Versunken in ihrem Buch stand sie da. Der Wind fuhr ihr durch das Haar und vereinzelte Strähnen fielen ihr ins Gesicht. Noch immer hatte sie ihn nicht gesehen.

Konzentriert blätterte sie eine weitere Seite um, doch im Augenwinkel bemerkte sie, dass ein Schatten neben ihr auf den Boden fiel. Ohne aufzublicken wusste sie, dass das Warten zu Ende war. Was war es was sie fühlte? Freude. Angst. Nervosität. Wahrscheinlich von allem ein wenig. "Wie albern", dachte sie bei sich. Immerhin sahen sie sich nicht zum ersten Mal. Sie waren nur das erste Mal alleine unterwegs. Das war der große Unterschied in der Sache. Ansonsten waren sie immer in einer Menschengruppe oder mit einzelnen Freunden unterwegs, aber nun nicht. Ein wenig nervös klappte sie ihr Buch zusammen und stecke es ein, während sie ihn ansah.
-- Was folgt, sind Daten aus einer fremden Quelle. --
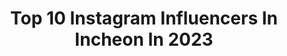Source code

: ---
title: Top 10 Instagram Influencers In Incheon In 2023
description: >-
  Find top Instagram influencers in Incheon in 2023. Most popular hashtags: #seoul #ig #incheon #sunrise.
platform: Instagram
hits: 16
text_top: Discover the most popular Instagram accounts on inBeat.
text_bottom: Our platform holds 16 Instagram influencers like this in Incheon, South Korea for you to collaborate.
profiles:
  - username: "2silverrainn"
    fullname: >-
      Eunbi Lee / 이은비
    bio: >-
      👑 Winner of Miss Supranational Korea 2018 ✨🇰🇷 👑 Miss Korea Incheon 美 2017 🎤Miss Talent / QUEENB / KconTV Sera 📩Email business inquiries only / 이메일 제안
    location: "South Korea"
    followers: 103583
    engagement: 386
    commentsToLikes: 0.030063
    id: ck5zonunjqxya0i14b78mapns
    verified: true
    hashtags: "#ootd, #tb, #hawaii, #la"
  - username: "raul_4802"
    fullname: >-
      김창환
    bio: >-
      🇰🇷 HipHop Dancer 🌃InCheon 👰🏼홍길 남편 @gil_mellowdeep 🐩검푸 아빠 @gumpoo_kim 수) 식스센스 18시 50분 ~ 20시 문의➡️DM📨📬📮
    location: "South Korea"
    followers: 2221
    engagement: 1308
    commentsToLikes: 0.050183
    id: ck5zzsv4gcd580i14t3gejoxe
    verified: false
    hashtags: "#hiphop, #class, #streetdance, #freestyle"
  - username: "etland_elephants"
    fullname: >-
      인천 전자랜드 엘리펀츠
    bio: >-
      ⭕️ 인천 전자랜드 엘리펀츠 공식 인스타그램 INCHEON ETLAND ELEPHANTS Official Instagram ⭕️ 인천 전자랜드 엘리펀츠 유튜브 '전랜끼리' 바로가기 👇
    location: "South Korea"
    followers: 7782
    engagement: 335
    commentsToLikes: 0.055124
    id: ck5c4lmlm1lpv0i11l68jvz7y
    verified: false
    hashtags: "#no, #hbd, #kbl, #repost"
  - username: "aviation_ki"
    fullname: >-
      Jayden Ki
    bio: >-
      Korean Aviation Spotter✈ Base : ICN / GMP 🇰🇷 All pictures taken by myself📸 All pictures copyright to @aviation_ki You can repost with credit
    location: "South Korea"
    followers: 9800
    engagement: 560
    commentsToLikes: 0.021708
    id: ck5zno8duou6j0i14tx60v4nw
    verified: false
    hashtags: "#aviationlove, #aviation, #longtimeago, #queenoftheskies"
  - username: "thizisdan"
    fullname: >-
      강희웅(Danny Kang)🇰🇷
    bio: >-
      Life in Korea @frost_latte @koreangrocerymen
    location: "South Korea"
    followers: 86804
    engagement: 324
    commentsToLikes: 0.040807
    id: ck136b2hy5mou0i194l0uq5kw
    verified: false
    hashtags: "#lifeinkorea, #korealife, #thizisdanhouse, #thiziskorea"
  - username: "_iuleejieun_"
    fullname: >-
      🐰
    bio: >-
      eight ♾ ⤵
    location: "South Korea"
    followers: 41340
    engagement: 466
    commentsToLikes: 0.003819
    id: ck138e0l7fs0e0i19ug7wyl6s
    verified: false
    hashtags: "#bemycolor, #vedivero, #iu, #lee"
  - username: "woosra"
    fullname: >-
      Kyeongwoo Kim
    bio: >-
      📷인물사진 계정은 @woosra_portrait 블로그는 여기로 ⬇
    location: "South Korea"
    followers: 8267
    engagement: 2024
    commentsToLikes: 0.042286
    id: ckf5wmvs5sl6h0j23kqwzn9tm
    verified: false
    hashtags: "#ourplanetdaily, #koreatraditional, #koreatravel, #besteuropephotos"
  - username: "korean__unnie"
    fullname: >-
      Korean Unnie 한국언니 ⓒ
    bio: >-
      To define is to limit, I choose ♾👁 Youtube 🇰🇷 Korean Unnie 한국언니👸🏻
    location: "South Korea"
    followers: 85967
    engagement: 598
    commentsToLikes: 0.011657
    id: ck0w44b5mwqrc0i19u0x5kksv
    verified: false
    hashtags: "#disneyinconcert, #handsome, #dailyk, #kbsworld"
  - username: "mongle_jyh"
    fullname: >-
      풍경사진사 몽글이
    bio: >-
      Korea Landscape photographer 📸 네이버 인플루언서 선정 니콘 이미징 코리아 리뷰어 한국관광공사 VK CREW 작가 라오와코리아 협력작가 포토클램&Haida 협력작가 🙋‍♂️ 네이버 검색창에 "옥상맨몽글이" 📌 사진구매 및 촬영문의는 DM 주세요
    location: "South Korea"
    followers: 20356
    engagement: 1097
    commentsToLikes: 0.013248
    id: ck0tyq54mnquk0i19dsizil84
    verified: false
    hashtags: "#busannightview, #sunset, #autumnvibes, #gnd"
  - username: "olaborasong"
    fullname: >-
      Korean&Convert Muslim (Mualaf)
    bio: >-
      #Korea #한국 🇰🇷 Korean muslim Since 2007 Call me "BORA" korean name DM for Korean only(for Da'wah🙏🏻) ⬇️⬇️Youtube channel⬇️⬇️
    location: "South Korea"
    followers: 199115
    engagement: 161
    commentsToLikes: 0.022861
    id: ck55o91xm7vrh0i11r0m8qfap
    verified: false
    hashtags: "#koreanmuslim, #muslim, #korea, #seoul"
---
"Hallo." Das war schon einmal ein guter Anfang, dachte sie bei sich. Immerhin hatte sie dieses Mal ihre Stimme nicht verloren.

Ein scheues Lächeln umspielte dabei ihre Lippen. Nach einer kurzen Erwiderung beugte er sich hinab und küsste sie auf die Wange.

Ein wenig erstaunt darüber sah sie ihn fragend an, doch als Antwort erhielt sie nur ein charmantes Lächeln. "Lass uns hineingehen. Hier draußen ist es ein wenig kühl." Stumm nickend folgte sie ihm und ein jeder zahlte an der Kasse seinen Eintritt. Eine etwas korpulentere Frau hinter dem Tresen nahm die Belege in die Hand und reichte jedem seinen Schlüssel. Unterwegs trennten sich ihre Wege und ein jeder begab sich in eine Garderobe. Einige kleine Mädchen liefen vor ihr durch den Raum und ältere Frauen schrieben umher, dass diese stehen bleiben sollten.

Mit dem Schlüssel in der Hand suchte sie nach ihrem Kästchen und fand schließlich die gesuchte Nummer, in Mitten von jugendlichen Mädchen, die aufgeregt über den neuesten Tratsch redeten.

Diese kaum beachtend nahm sie sich ihren schwarzen Bikini und trat in die Umkleidekabine. In diesem winzigen Raum zog sie schnell ihre Straßenkleidung aus und schlüpfte in ihre Badebekleidung. Der Lärm außerhalb der Kabine war mittlerweile verstummt und froh darüber begab sie sich zurück zu ihrem Schrank. Mit geübten Griffen verstaute sie ihre Sachen und gerade als sie sich auf den Weg machen wollte, fiel ihr auf, dass sie noch ihren Schmuck trug. Diesen schnell ablegend verfluchte sie ihre Vergesslichkeit innerlich und steckte den Schmuck in eine Jackentasche.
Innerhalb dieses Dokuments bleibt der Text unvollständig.